Baca Juga: Mengenal Istilah Nakirah dan Ma’rifah dalam al-Quran

Jawaban Atas Anggapan

Imam Suyuthi dalam Al-Itqon-nya telah menjawab, bahwa Al yang terdapat pada kata Al-Hurr dan Al-Insan di atas itu merupakan Al lil Jinsi (Al untuk menunjukkan jenis). Dengan demikian, kata tersebut seakan bermakna seperti halnya nakirah (umum).

Terlebih penafsiran ini sesuai dengan kaidah ilmu nahwu yang menyebutkan bahwa diantara ciri-ciri Al Jinsiyah itu Al-nya bisa diganti dengan kata Kull (semua/seluruh/setiap). Sehingga kata Al-Hurr diartikan dengan setiap orang merdeka dan kata Al-Insan dengan setiap manusia.

Senada dengan pernyataan di atas, Imam Ar-Razi dalam masterpiece-nya, Mafatih Al-Ghoib (V/53-54) juga berkata bahwa alif lam pada kata Al-Hurr itu berfaidah umum. Beliau melanjutkan penjelasannya:

 فَقَوْلُهُ الْحُرُّ بِالْحُرِّ يُفِيدُ أَنْ يُقْتَلَ كُلُّ حُرٍّ بِالْحُرِّ

Maka Firman-Nya: الْحُرُّ بِالْحُرِّ itu memberikan faidah bahwa setiap orang merdeka dibunuh sebab membunuh setiap budak

Lebih lanjut, Ibnu Asyur dalam At-Tahrir Wa At-Tanwir (XXIX/372) mengomentari bahwa Al-nya kata Al-Insan pada QS. Al-Insan [76]:1-2 itu merupakan Al lil jinsi, beliau berkata:

وَتَعْرِيفُ الْإِنْسانِ لِلِاسْتِغْرَاقِ مِثْلُ قَوْلِهِ: إِنَّ الْإِنْسَانَ لَفِي خُسْرٍ إِلَّا الَّذِينَ آمَنُوا الْآيَة، أَيْ هَلْ أَتَى عَلَى كُلِّ إِنْسَانٍ حِينٌ كَانَ فِيهِ مَعْدُومًا

Pema’rifatan dalam kata Al-Insan berfaidah istighroq (menghabiskan atau menyeluruh), seperti Firmannya: “Sungguh, semua manusia berada dalam kerugian, kecuali orang-orang yang beriman…” dst.
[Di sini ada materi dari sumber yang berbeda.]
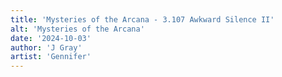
 ```yaml
---
title: 'Mysteries of the Arcana - 3.107 Awkward Silence II'
alt: 'Mysteries of the Arcana'
date: '2024-10-03'
author: 'J Gray'
artist: 'Gennifer'
---
```

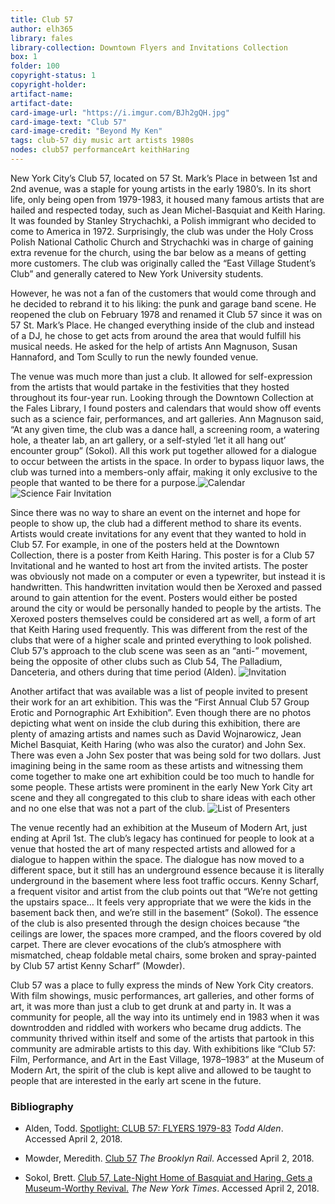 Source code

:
 ```yaml
---
title: Club 57
author: elh365
library: fales
library-collection: Downtown Flyers and Invitations Collection
box: 1
folder: 100
copyright-status: 1
copyright-holder:
artifact-name:
artifact-date:
card-image-url: "https://i.imgur.com/BJh2gQH.jpg"
card-image-text: "Club 57"
card-image-credit: "Beyond My Ken"
tags: club-57 diy music art artists 1980s
nodes: club57 performanceArt keithHaring
---
```

New York City’s Club 57, located on 57 St. Mark’s Place in between 1st and 2nd avenue, was a staple for young artists in the early 1980’s. In its short life, only being open from 1979-1983, it housed many famous artists that are hailed and respected today, such as Jean Michel-Basquiat and Keith Haring. It was founded by Stanley Strychachki, a Polish immigrant who decided to come to America in 1972. Surprisingly, the club was under the Holy Cross Polish National Catholic Church and Strychachki was in charge of gaining extra revenue for the church, using the bar below as a means of getting more customers. The club was originally called the “East Village Student’s Club” and generally catered to New York University students.

However, he was not a fan of the customers that would come through and he decided to rebrand it to his liking: the punk and garage band scene. He reopened the club on February 1978 and renamed it Club 57 since it was on 57 St. Mark’s Place. He changed everything inside of the club and instead of a DJ, he chose to get acts from around the area that would fulfill his musical needs. He asked for the help of artists Ann Magnuson, Susan Hannaford, and Tom Scully to run the newly founded venue.

The venue was much more than just a club. It allowed for self-expression from the artists that would partake in the festivities that they hosted throughout its four-year run. Looking through the Downtown Collection at the Fales Library, I found posters and calendars that would show off events such as a science fair, performances, and art galleries. Ann Magnuson said, “At any given time, the club was a dance hall, a screening room, a watering hole, a theater lab, an art gallery, or a self-styled ‘let it all hang out’ encounter group” (Sokol). All this work put together allowed for a dialogue to occur between the artists in the space. In order to bypass liquor laws, the club was turned into a members-only affair, making it only exclusive to the people that wanted to be there for a purpose.![Calendar](https://i.imgur.com/pvAy2Sa.jpg)![Science Fair Invitation](https://i.imgur.com/257sSy2.jpg)

Since there was no way to share an event on the internet and hope for people to show up, the club had a different method to share its events. Artists would create invitations for any event that they wanted to hold in Club 57. For example, in one of the posters held at the Downtown Collection, there is a poster from Keith Haring. This poster is for a Club 57 Invitational and he wanted to host art from the invited artists. The poster was obviously not made on a computer or even a typewriter, but instead it is handwritten. This handwritten invitation would then be Xeroxed and passed around to gain attention for the event. Posters would either be posted around the city or would be personally handed to people by the artists. The Xeroxed posters themselves could be considered art as well, a form of art that Keith Haring used frequently. This was different from the rest of the clubs that were of a higher scale and printed everything to look polished. Club 57’s approach to the club scene was seen as an “anti-” movement, being the opposite of other clubs such as Club 54, The Palladium, Danceteria, and others during that time period (Alden).
  ![Invitation](https://i.imgur.com/PjouY7p.jpg)

Another artifact that was available was a list of people invited to present their work for an art exhibition. This was the “First Annual Club 57 Group Erotic and Pornographic Art Exhibition”. Even though there are no photos depicting what went on inside the club during this exhibition, there are plenty of amazing artists and names such as David Wojnarowicz, Jean Michel Basquiat, Keith Haring (who was also the curator) and John Sex. There was even a John Sex poster that was being sold for two dollars. Just imagining being in the same room as these artists and witnessing them come together to make one art exhibition could be too much to handle for some people. These artists were prominent in the early New York City art scene and they all congregated to this club to share ideas with each other and no one else that was not a part of the club.
![List of Presenters](https://i.imgur.com/TFdJDEP.jpg)

The venue recently had an exhibition at the Museum of Modern Art, just ending at April 1st. The club’s legacy has continued for people to look at a venue that hosted the art of many respected artists and allowed for a dialogue to happen within the space. The dialogue has now moved to a different space, but it still has an underground essence because it is literally underground in the basement where less foot traffic occurs. Kenny Scharf, a frequent visitor and artist from the club points out that “We’re not getting the upstairs space… It feels very appropriate that we were the kids in the basement back then, and we’re still in the basement” (Sokol). The essence of the club is also presented through the design choices because “the ceilings are lower, the spaces more cramped, and the floors covered by old carpet. There are clever evocations of the club’s atmosphere with mismatched, cheap foldable metal chairs, some broken and spray-painted by Club 57 artist Kenny Scharf” (Mowder).

Club 57 was a place to fully express the minds of New York City creators. With film showings, music performances, art galleries, and other forms of art, it was more than just a club to get drunk at and party in. It was a community for people, all the way into its untimely end in 1983 when it was downtrodden and riddled with workers who became drug addicts. The community thrived within itself and some of the artists that partook in this community are admirable artists to this day. With exhibitions like “Club 57: Film, Performance, and Art in the East Village, 1978–1983” at the Museum of Modern Art, the spirit of the club is kept alive and allowed to be taught to people that are interested in the early art scene in the future.

### Bibliography

* Alden, Todd. [Spotlight: CLUB 57: FLYERS 1979-83](www.aldenprojects.com/2014/10/spotlight-club-57-flyers-1979-83.html.) _Todd Alden_. Accessed April 2, 2018.

* Mowder, Meredith. [Club 57](brooklynrail.org/2018/03/artseen/Club-57.) _The Brooklyn Rail_. Accessed April 2, 2018.

* Sokol, Brett. [Club 57, Late-Night Home of Basquiat and Haring, Gets a Museum-Worthy Revival.](www.nytimes.com/2017/10/26/arts/design/club-57-museum-of-modern-art.html.) _The New York Times_. Accessed April 2, 2018.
Maksudnya, bukankah pernah ada waktu dimana tak ada seorangpun manusia pada waktu itu?

Sudah maklum dalam ilmu nahwu, bahwa Al Mu’arrifah ada 2 macam, Al ‘Ahdiyyah dan Al Jinsiyyah. Kemudian Al ‘Ahdiyyah sendiri terbagi menjadi 3, yaitu lil ‘ahdi adz-dzikri, lil ‘ahdi adz-dzihni dan lil ‘ahdi al-hudhuri. Begitu juga Al Jinsiyyah terbagi menjadi 3, yaitu li istighraq al-afrod, li istighraq ash-shifat, dan li bayan al-haqiqat.

Begitu juga Imam Ar-Razi dalam Mafatihul Ghoib (XXX/235) menyebutkan para ulama berbeda pendapat mengenai maksud dari kata Al-Insan yang disebutkan pada ayat ini. Sekelompok ulama ahli tafsir menghendaki Nabi Adam Alaihissalam. Sedangkan sebagian yang lain adalah anak keturunannya.
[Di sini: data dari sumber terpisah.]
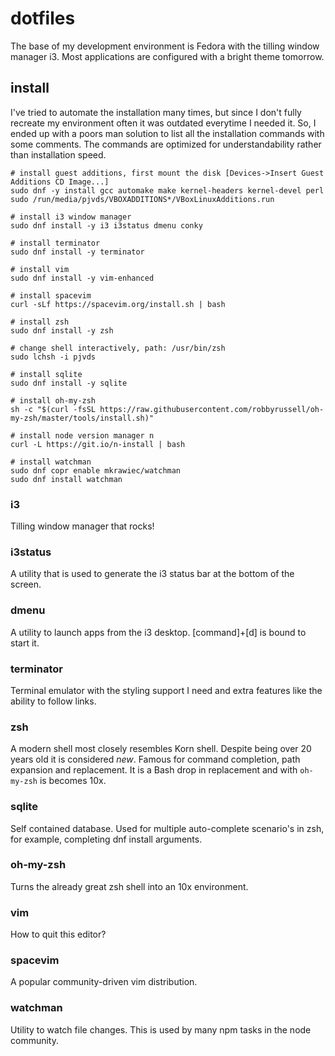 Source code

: # dotfiles

The base of my development environment is Fedora with the tilling window manager i3. Most applications are configured with a bright theme tomorrow.

## install

I've tried to automate the installation many times, but since I don't fully recreate my environment often it was outdated everytime I needed it. So, I ended up with a poors man solution to list all the installation commands with some comments. The commands are optimized for understandability rather than installation speed.

```
# install guest additions, first mount the disk [Devices->Insert Guest Additions CD Image...]
sudo dnf -y install gcc automake make kernel-headers kernel-devel perl
sudo /run/media/pjvds/VBOXADDITIONS*/VBoxLinuxAdditions.run

# install i3 window manager
sudo dnf install -y i3 i3status dmenu conky

# install terminator
sudo dnf install -y terminator

# install vim
sudo dnf install -y vim-enhanced

# install spacevim
curl -sLf https://spacevim.org/install.sh | bash

# install zsh
sudo dnf install -y zsh

# change shell interactively, path: /usr/bin/zsh
sudo lchsh -i pjvds

# install sqlite
sudo dnf install -y sqlite

# install oh-my-zsh
sh -c "$(curl -fsSL https://raw.githubusercontent.com/robbyrussell/oh-my-zsh/master/tools/install.sh)"

# install node version manager n
curl -L https://git.io/n-install | bash

# install watchman
sudo dnf copr enable mkrawiec/watchman
sudo dnf install watchman
```

### i3

Tilling window manager that rocks!

### i3status

A utility that is used to generate the i3 status bar at the bottom of the screen.

### dmenu

A utility to launch apps from the i3 desktop. [command]+[d] is bound to start it.

### terminator

Terminal emulator with the styling support I need and extra features like the ability to follow links.

### zsh

A modern shell most closely resembles Korn shell. Despite being over 20 years old it is considered _new_. Famous for command completion, path expansion and replacement. It is a Bash drop in replacement and with `oh-my-zsh` is becomes 10x.

### sqlite

Self contained database. Used for multiple auto-complete scenario's in zsh, for example, completing dnf install arguments.

### oh-my-zsh

Turns the already great zsh shell into an 10x environment.

### vim

How to quit this editor?

### spacevim

A popular community-driven vim distribution.

### watchman

Utility to watch file changes. This is used by many npm tasks in the node community.
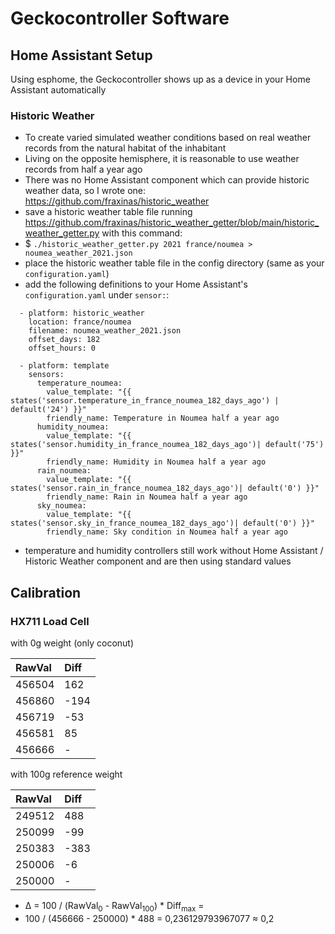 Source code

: # Geckocontroller Software

## Home Assistant Setup
Using esphome, the Geckocontroller shows up as a device in your Home Assistant automatically

### Historic Weather
* To create varied simulated weather conditions based on real weather records from the natural habitat of the inhabitant
* Living on the opposite hemisphere, it is reasonable to use weather records from half a year ago
* There was no Home Assistant component which can provide historic weather data, so I wrote one: https://github.com/fraxinas/historic_weather
* save a historic weather table file running https://github.com/fraxinas/historic_weather_getter/blob/main/historic_weather_getter.py with this command:
* $ `./historic_weather_getter.py 2021 france/noumea > noumea_weather_2021.json`
* place the historic weather table file in the config directory (same as your `configuration.yaml`)
* add the following definitions to your Home Assistant's `configuration.yaml` under `sensor:`:
```
  - platform: historic_weather
    location: france/noumea
    filename: noumea_weather_2021.json
    offset_days: 182
    offset_hours: 0

  - platform: template
    sensors:
      temperature_noumea:
        value_template: "{{ states('sensor.temperature_in_france_noumea_182_days_ago') | default('24') }}"
        friendly_name: Temperature in Noumea half a year ago
      humidity_noumea:
        value_template: "{{ states('sensor.humidity_in_france_noumea_182_days_ago')| default('75') }}"
        friendly_name: Humidity in Noumea half a year ago
      rain_noumea:
        value_template: "{{ states('sensor.rain_in_france_noumea_182_days_ago')| default('0') }}"
        friendly_name: Rain in Noumea half a year ago
      sky_noumea:
        value_template: "{{ states('sensor.sky_in_france_noumea_182_days_ago')| default('0') }}"
        friendly_name: Sky condition in Noumea half a year ago
```
* temperature and humidity controllers still work without Home Assistant / Historic Weather component and are then using standard values

## Calibration

### HX711 Load Cell

with 0g weight (only coconut)

| RawVal | Diff |
| :----- | :--- |
| 456504 |  162 |
| 456860 | -194 |
| 456719 |  -53 |
| 456581 |   85 |
| 456666 |    - |

with 100g reference weight

| RawVal | Diff |
| :----- | :--- |
| 249512 |  488 |
| 250099 |  -99 |
| 250383 | -383 |
| 250006 |   -6 |
| 250000 |    - |

* Δ = 100 / (RawVal<sub>0</sub> - RawVal<sub>100</sub>) * Diff<sub>max</sub> =
* 100 / (456666 - 250000) * 488 = 0,236129793967077 ≈ 0,2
Bagi kelompok pertama mereka menganggap bahwa Allah SWT telah menyebutkan penciptaan Adam di ayat ini (QS. Al-Insan [76]:1). Kemudian mengiringinya dengan menyebutkan anak keturunannya dalam Firman-Nya: “Sungguh, Kami telah menciptakan manusia dari setetes mani yang bercampur yang Kami hendak mengujinya” (QS. Al-Insan [76]:2).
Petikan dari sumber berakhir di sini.